It was signed with a lipstick imprint and a cartoon drawing of a tubby little heart.
Snow pocketed the pills. He was still getting dark webs in the corners of his vision from the previous night. Distended or broken capillaries, he figured. But there might come a time when a blue pill would seem an appealing option. Feeling vacant, lethargic, he rode the elevator to the lobby, staring at his reflection in the mirrored walls, and went out to the deserted pool area and lay back in a lounge chair. A thin layer of clouds diminished the stars. The rectangle of placid aquamarine water lit by underwater spots and surrounded by empty white chairs complemented his mental state. He closed his eyes and thought about Yara, Guillermo, Tres Santos, redemption, but arrived at no clean answer to the question they posed. Now that he knew something, it seemed he understood less than before. One thing was clear, however. None of his passions were American and perhaps he was no longer an American but a citizen of some international slum, a country of losers without borders or passports or principles. The idea that he had wasted his life brought forth a self-pitying tear. He supposed everyone felt this way at one time or another, even people with lofty accomplishments to their credit, yet they had some basis for redemption, a foundation upon which to build a new life, whereas he did not.
‘Hey!’ said a voice above him.
A skinny kid of thirteen or fourteen in baggy swim trunks and a navy blue T-shirt peered at him through strings of long brown hair. ‘Is it too late to go in the pool?’
‘I think so, but I don’t know for sure,’ Snow said. ‘You could dive in and find out.’
‘My dad’ll kick my ass if I get into trouble.’
‘You down here with your folks?’
‘My dad and his girlfriend.’ The kid flopped onto a chair beside Snow – his lugubrious, bored-shitless look was the same that had dominated Snow’s expressions during his teens, and he had a cultivated flatness of affect that armored him against potential human interactions . . . and yet he appeared to want company.
‘How’s that going?’ Snow asked.
‘It fucking sucks.’
The writing on the kid’s T-shirt was in small lower-case white letters and read:
i went with my father to south beach, the home of wicked, beautiful, diseased women with unnatural desires, and all i caught was this lousy t-shirt
‘I like your shirt,’ said Snow.
The kid glanced down at his chest and sniffed. ‘My dad had it printed. He thinks it’s funny.’
‘But you don’t, huh? Why you wearing it?’
‘Because if I wear it long enough, like every day, it’ll start pissing him off.’
The water in the pool lapped against the tiles, the distant surf hissed, and a breeze stirred the chlorine smell.
‘How come you were crying?’ the kid asked.
‘Huh?’
‘You were crying when I came over.’
‘Oh . . . yeah.’
‘How come?’
‘I was remembering this old movie.’
‘Which one?’
‘Bladerunner.’
No sign of recognition registered on the kid’s face.
‘You ever see it?’ Snow asked.
‘Nah.

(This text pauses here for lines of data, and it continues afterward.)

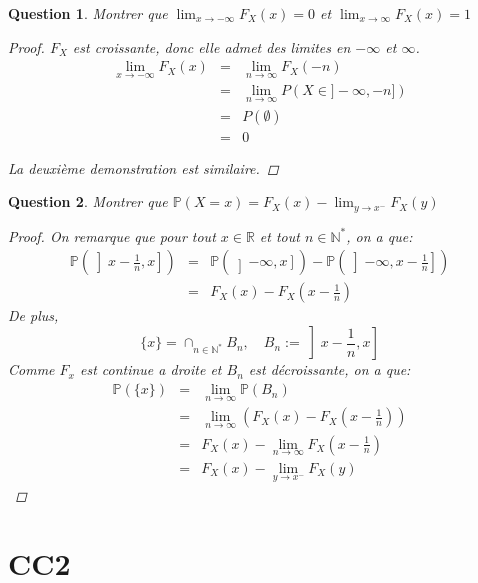 \documentclass{article}
\theoremstyle{plain}
\newtheorem{question}{Question}
\begin{document}
\begin{question}
	Montrer que $\lim_{x \to -\infty} F_X (x) = 0$ et $\lim_{x \to \infty} F_X (x) = 1$
	\begin{proof}
		$F_X$ est croissante, donc elle admet des limites en $-\infty$ et $\infty$.
		\begin{eqnarray*}
			\lim_{x \to -\infty} F_X (x) &=& \lim_{n \to \infty} F_X (-n) \\
			&=& \lim_{n \to \infty} P (X \in ]-\infty, -n]) \\
			&=& P (\emptyset) \\
			&=& 0
		\end{eqnarray*}

		La deuxième demonstration est similaire.
	\end{proof}
\end{question}



\begin{question}
	Montrer que $\mathbb{P} (X = x) = F_X (x) - \lim_{y \to x^-} F_X (y)$
	\begin{proof}
		On remarque que pour tout $x \in \mathbb{R}$ et tout $n \in \mathbb{N}^*$, on a que:
		\begin{eqnarray*}
			\mathbb{P} \left(\left] x- \frac{1}{n}, x \right]\right) &=& \mathbb{P} \left(\left] -\infty, x  \right]\right) - \mathbb{P} \left(\left] -\infty, x- \frac{1}{n} \right]\right) \\
			&=& F_X (x) - F_X (x- \frac{1}{n})
		\end{eqnarray*}
		De plus,
		$$ \{x\} = \cap_{n \in \mathbb{N}^*} B_n, \quad B_n := \left] x- \frac{1}{n}, x \right]$$
		Comme $F_x$ est continue a droite et $B_n$ est décroissante, on a que:
		\begin{eqnarray*}
			\mathbb{P} (\{x\}) &=& \lim_{n \to \infty} \mathbb{P} (B_n) \\
			&=& \lim_{n \to \infty} \left( F_X (x) - F_X (x- \frac{1}{n}) \right) \\
			&=& F_X (x) - \lim_{n \to \infty} F_X (x- \frac{1}{n}) \\
			&=& F_X (x) - \lim_{y \to x^-} F_X (y)
		\end{eqnarray*}

	\end{proof}
\end{question}

\section{CC2}
\end{document}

What’s it about?’
‘These people, they’re called replicants. They’re clones, they only have a lifespan of a few years. Twelve, I think. Which makes them angry. They do all this dangerous work in outer space, in the far-flung corners of the galaxy. They fight humanity’s battles. They’re better than people. Stronger and better-looking. So like I said, they’re angry, and a few of them return to earth to try and learn if they can get an extension. Have a longer life, you know.’
‘What happens to them?’
‘I don’t want to spoil it for you.’
‘I probably won’t ever see it. I’m more into games.’
‘They die,’ said Snow. ‘There’s no cure, no remedy, and the bladerunners, these special cops who hunt runaway replicants, they kill them.’
The kid thought this over. ‘You’d think they’d name the movie after the replicants.’
‘Yeah, you’d think. I guess Bladerunner sounded sexier.’
‘It’s kind of sad,’ said the kid after a few beats. ‘But I wouldn’t cry about it.’
‘The saddest part is the replicants aren’t just stronger and better-looking. They live more intensely than regular people, even the cops that shoot them.’
‘I knew a guy who got shot by the cops once, but he was an old sleazebag.’ The kid stripped off his shirt. ‘Fuck it!’
He did a racing dive into the pool and swam furiously yet efficiently, showing off several strokes, with an especially strong butterfly. Snow refocused on his troubles, but his thoughts kept returning to Rutger Hauer, tears in rain, and when Daryl Hannah killed the toymaker. Romantic bullshit. He wondered if the book was better. The kid hauled himself out of the pool, dripping, and sat down, gathering his hair into a ponytail and squeezing water from it.
‘You didn’t stay in long,’ said Snow.
The kid acted surlier than he had before swimming, as if his nifty strokes had proved a point. ‘I didn’t want to get caught.’
‘You’re a pretty good swimmer.’
‘I’m all right.’
He picked up his T-shirt and slung it over his shoulder, preparing to leave.